Rendered images with source text:
^^^^

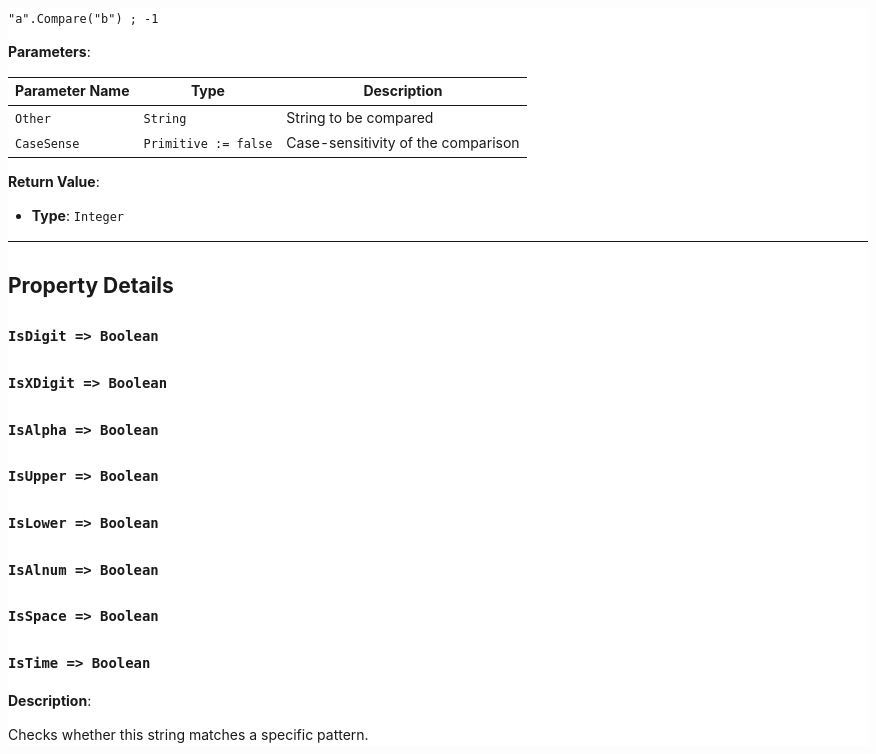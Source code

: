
 ```ahk
"a".Compare("b") ; -1
```

**Parameters**:

| Parameter Name | Type                 | Description                        |
| -------------- | -------------------- | ---------------------------------- |
| `Other`        | `String`             | String to be compared              |
| `CaseSense`    | `Primitive := false` | Case-sensitivity of the comparison |

**Return Value**:

- **Type**: `Integer`

---

## Property Details

<a id="IsDigit"></a>

### `IsDigit => Boolean`

<a id="IsXDigit"></a>

### `IsXDigit => Boolean`

<a id="IsAlpha"></a>

### `IsAlpha => Boolean`

<a id="IsUpper"></a>

### `IsUpper => Boolean`

<a id="IsLower"></a>

### `IsLower => Boolean`

<a id="IsAlnum"></a>

### `IsAlnum => Boolean`

<a id="IsSpace"></a>

### `IsSpace => Boolean`

<a id="IsTime"></a>

### `IsTime => Boolean`

**Description**:

Checks whether this string matches a specific pattern.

^^^^

● TRY IT:
Show every line above in which the word "Type" is found.

● SOLUTION BELOW:
| Parameter Name | Type                 | Description                        |
- **Type**: `Integer`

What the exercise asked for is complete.